Simulated Author's Rebuttal
We thank the referee for the constructive and detailed feedback. We address each major comment point by point below, providing clarifications from the manuscript and indicating planned revisions where appropriate to improve rigor and transparency.
read point-by-point responses
-
Referee: [Abstract and Experimental Results] Abstract and Experimental Results: the reported gains on NavSim lack details on statistical significance testing, exact baseline implementations, data exclusion rules, error bars, or number of runs. Without these, it is difficult to assess whether the improvements with fewer samples are robust or could be explained by variance in training or evaluation.
Authors: We agree that additional statistical details would strengthen the presentation of results. In the revised manuscript we will report error bars computed over multiple independent training runs (specifying the exact number of runs and random seeds), include statistical significance tests (such as paired t-tests or Wilcoxon signed-rank tests) between AutoScale and the baselines, and expand the experimental section to describe exact baseline implementations, data exclusion criteria, and evaluation protocols. revision: yes
-
Referee: [Method (Cluster-GA and retrieval)] Method section on Cluster-GA: cluster importance weights and retrieval criteria appear derived from the same data distribution being optimized, and both gradient ascent steps and final performance measurement occur inside NavSim. This raises a load-bearing concern that reported gains may reflect fitting to simulator-specific artifacts rather than transferable improvements; an external hold-out (real data or alternate simulator) is needed to break potential circularity.

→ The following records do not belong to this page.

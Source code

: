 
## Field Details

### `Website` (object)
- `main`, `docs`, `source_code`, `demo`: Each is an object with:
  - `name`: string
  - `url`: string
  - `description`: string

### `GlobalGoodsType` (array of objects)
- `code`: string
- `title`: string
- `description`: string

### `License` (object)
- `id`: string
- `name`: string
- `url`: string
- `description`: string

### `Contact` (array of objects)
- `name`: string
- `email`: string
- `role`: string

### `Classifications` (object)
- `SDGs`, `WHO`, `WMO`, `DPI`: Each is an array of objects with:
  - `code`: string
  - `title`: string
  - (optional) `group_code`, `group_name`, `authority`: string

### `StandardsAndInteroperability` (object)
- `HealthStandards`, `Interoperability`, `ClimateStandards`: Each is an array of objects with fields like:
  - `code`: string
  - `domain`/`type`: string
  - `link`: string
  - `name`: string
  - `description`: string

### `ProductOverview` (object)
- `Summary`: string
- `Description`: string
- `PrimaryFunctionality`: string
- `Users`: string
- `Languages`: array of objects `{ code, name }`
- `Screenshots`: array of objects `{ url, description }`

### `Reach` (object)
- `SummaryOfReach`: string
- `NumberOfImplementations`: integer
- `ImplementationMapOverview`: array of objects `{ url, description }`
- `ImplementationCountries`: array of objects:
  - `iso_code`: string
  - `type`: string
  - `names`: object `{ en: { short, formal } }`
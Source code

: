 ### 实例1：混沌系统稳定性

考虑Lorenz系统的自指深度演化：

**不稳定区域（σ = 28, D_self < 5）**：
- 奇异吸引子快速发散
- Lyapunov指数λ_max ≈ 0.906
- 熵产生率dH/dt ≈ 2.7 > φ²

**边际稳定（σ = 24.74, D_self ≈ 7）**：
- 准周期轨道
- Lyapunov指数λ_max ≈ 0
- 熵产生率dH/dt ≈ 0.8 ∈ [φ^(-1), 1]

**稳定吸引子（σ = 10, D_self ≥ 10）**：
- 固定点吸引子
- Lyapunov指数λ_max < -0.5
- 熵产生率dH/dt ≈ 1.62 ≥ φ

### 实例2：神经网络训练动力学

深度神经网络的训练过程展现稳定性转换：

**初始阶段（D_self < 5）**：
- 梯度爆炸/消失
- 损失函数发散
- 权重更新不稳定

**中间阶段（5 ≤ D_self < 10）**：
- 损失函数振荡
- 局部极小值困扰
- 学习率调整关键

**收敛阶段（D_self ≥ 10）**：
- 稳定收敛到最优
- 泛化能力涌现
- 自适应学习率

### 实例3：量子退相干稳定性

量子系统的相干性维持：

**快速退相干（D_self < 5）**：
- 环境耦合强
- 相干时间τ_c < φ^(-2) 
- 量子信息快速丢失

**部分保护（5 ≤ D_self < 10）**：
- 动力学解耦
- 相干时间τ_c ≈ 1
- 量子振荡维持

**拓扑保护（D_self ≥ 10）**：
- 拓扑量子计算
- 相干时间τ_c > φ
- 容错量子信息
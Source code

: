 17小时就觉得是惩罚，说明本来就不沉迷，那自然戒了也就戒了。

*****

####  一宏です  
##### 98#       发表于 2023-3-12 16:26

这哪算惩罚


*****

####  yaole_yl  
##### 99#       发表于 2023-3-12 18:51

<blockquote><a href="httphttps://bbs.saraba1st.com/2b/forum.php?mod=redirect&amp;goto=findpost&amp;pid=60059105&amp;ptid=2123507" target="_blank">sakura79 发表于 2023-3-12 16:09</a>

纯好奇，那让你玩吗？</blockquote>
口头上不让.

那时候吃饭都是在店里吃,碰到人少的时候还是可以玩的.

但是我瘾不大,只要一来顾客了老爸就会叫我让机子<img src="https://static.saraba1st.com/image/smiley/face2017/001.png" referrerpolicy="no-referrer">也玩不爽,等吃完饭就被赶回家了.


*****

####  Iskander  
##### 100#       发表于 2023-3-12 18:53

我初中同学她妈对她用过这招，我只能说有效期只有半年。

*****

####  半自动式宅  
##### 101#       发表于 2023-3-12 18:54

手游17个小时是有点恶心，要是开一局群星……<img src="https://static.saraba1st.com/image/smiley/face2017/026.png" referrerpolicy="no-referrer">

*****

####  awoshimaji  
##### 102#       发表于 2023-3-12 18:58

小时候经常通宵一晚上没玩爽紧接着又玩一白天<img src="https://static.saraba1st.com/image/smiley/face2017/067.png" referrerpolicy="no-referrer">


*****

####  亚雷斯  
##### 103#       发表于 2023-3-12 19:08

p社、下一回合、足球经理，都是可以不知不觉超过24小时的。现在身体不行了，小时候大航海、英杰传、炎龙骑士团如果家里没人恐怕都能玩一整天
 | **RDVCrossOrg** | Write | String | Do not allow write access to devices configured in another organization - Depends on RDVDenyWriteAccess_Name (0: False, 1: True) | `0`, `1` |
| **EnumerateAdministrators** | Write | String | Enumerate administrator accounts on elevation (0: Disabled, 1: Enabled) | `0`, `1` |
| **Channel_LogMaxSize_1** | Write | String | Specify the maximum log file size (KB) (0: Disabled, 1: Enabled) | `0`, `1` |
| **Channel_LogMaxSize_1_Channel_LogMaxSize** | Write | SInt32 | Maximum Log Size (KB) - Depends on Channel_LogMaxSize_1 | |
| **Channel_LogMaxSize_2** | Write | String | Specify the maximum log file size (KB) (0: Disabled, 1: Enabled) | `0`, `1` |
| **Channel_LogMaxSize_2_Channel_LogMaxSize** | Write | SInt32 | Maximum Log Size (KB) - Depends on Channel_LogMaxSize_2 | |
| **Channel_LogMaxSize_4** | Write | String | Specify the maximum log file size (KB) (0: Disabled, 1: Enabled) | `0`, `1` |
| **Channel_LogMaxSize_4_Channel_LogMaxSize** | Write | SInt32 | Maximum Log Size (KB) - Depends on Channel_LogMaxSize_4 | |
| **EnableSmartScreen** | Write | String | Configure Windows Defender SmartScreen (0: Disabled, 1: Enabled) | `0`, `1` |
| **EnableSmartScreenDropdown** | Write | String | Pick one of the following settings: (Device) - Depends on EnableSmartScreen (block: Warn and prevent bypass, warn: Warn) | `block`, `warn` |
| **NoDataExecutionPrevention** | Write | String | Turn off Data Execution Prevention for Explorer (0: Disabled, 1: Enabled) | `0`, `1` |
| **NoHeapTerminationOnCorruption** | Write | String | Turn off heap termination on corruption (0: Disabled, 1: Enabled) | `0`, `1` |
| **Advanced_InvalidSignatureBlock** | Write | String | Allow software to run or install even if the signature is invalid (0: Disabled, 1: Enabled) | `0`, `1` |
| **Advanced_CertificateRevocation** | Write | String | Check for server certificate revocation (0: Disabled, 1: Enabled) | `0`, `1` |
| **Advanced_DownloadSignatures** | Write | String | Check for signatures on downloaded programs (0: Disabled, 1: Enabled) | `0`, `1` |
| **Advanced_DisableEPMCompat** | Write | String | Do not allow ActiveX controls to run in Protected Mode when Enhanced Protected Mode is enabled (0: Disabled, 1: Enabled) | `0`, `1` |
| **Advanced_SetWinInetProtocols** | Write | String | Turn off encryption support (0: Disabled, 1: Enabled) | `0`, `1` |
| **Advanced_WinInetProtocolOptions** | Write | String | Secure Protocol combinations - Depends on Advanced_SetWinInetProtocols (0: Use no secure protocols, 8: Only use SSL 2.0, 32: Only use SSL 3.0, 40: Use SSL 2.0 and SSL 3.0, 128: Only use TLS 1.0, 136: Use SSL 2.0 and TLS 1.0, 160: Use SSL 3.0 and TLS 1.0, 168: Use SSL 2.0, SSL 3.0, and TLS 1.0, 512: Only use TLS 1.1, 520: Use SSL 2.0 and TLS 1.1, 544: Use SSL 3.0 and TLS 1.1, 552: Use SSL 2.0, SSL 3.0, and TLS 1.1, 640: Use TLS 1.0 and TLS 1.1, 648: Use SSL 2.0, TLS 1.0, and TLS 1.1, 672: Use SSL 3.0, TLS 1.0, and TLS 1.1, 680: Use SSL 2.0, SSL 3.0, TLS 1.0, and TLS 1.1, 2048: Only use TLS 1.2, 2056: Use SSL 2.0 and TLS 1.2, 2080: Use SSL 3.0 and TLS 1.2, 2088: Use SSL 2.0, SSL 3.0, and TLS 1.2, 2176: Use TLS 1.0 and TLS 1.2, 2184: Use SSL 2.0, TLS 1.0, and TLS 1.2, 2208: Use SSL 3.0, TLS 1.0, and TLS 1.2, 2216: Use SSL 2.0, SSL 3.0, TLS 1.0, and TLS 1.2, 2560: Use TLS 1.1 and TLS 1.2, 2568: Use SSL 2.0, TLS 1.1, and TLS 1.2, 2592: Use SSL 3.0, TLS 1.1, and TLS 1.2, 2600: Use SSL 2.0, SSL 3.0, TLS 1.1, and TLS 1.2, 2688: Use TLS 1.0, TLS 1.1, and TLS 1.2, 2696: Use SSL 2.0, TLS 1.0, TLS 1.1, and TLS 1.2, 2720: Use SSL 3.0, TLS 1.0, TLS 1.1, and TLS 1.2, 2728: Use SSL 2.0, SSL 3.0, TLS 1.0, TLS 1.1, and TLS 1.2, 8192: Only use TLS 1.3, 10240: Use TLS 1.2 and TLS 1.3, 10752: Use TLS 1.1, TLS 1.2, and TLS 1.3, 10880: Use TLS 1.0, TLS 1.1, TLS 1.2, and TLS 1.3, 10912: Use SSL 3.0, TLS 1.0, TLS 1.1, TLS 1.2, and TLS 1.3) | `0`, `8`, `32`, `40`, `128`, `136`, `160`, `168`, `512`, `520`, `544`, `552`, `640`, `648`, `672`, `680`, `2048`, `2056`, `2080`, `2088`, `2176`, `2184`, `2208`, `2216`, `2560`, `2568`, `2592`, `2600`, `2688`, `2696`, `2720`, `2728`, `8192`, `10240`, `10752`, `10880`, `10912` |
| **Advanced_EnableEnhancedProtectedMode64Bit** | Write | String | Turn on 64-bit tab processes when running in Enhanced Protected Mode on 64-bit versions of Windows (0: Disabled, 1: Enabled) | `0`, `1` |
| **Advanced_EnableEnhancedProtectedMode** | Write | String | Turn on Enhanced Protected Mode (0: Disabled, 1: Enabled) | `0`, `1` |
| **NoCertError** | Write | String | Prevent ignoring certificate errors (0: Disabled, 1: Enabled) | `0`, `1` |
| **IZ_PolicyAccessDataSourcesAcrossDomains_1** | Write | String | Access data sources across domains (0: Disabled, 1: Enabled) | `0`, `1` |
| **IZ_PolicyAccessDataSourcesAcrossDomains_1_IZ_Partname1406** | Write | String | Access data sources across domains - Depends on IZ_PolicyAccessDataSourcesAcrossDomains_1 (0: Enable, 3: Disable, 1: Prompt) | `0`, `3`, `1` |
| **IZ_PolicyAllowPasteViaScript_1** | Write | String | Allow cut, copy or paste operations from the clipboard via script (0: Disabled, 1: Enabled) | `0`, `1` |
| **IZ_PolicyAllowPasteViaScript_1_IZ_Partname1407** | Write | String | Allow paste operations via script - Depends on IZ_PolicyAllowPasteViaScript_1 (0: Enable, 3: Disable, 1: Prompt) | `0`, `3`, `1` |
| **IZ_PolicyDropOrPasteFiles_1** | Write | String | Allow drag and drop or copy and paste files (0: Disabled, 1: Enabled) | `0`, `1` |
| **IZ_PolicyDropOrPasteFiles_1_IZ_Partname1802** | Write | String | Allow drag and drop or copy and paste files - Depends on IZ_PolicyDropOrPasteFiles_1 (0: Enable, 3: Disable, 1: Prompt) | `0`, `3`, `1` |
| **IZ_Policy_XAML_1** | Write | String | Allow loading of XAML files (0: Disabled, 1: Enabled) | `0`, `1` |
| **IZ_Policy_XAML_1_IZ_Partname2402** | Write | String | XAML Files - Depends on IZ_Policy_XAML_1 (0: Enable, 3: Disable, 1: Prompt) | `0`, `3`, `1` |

Authors: We acknowledge the validity of the circularity concern. The closed-loop design intentionally uses NavSim feedback to guide data mixture optimization for the real-synthetic co-training task, and cross-domain baselines are already included to probe generalization. To further mitigate simulator-specific artifacts, the revision will add an explicit discussion of potential biases together with results on an external hold-out (either a real-world driving dataset or an alternate simulator) to demonstrate that the selected mixtures transfer beyond the optimization loop. revision: partial
-
Referee: [Experimental Results] Experimental Results: cluster definitions and the number of gradient ascent steps are described without ablation on their sensitivity or post-hoc selection criteria. If these choices were tuned on the evaluation distribution, the cross-domain and budget-constrained claims require re-validation with fixed, pre-specified hyperparameters.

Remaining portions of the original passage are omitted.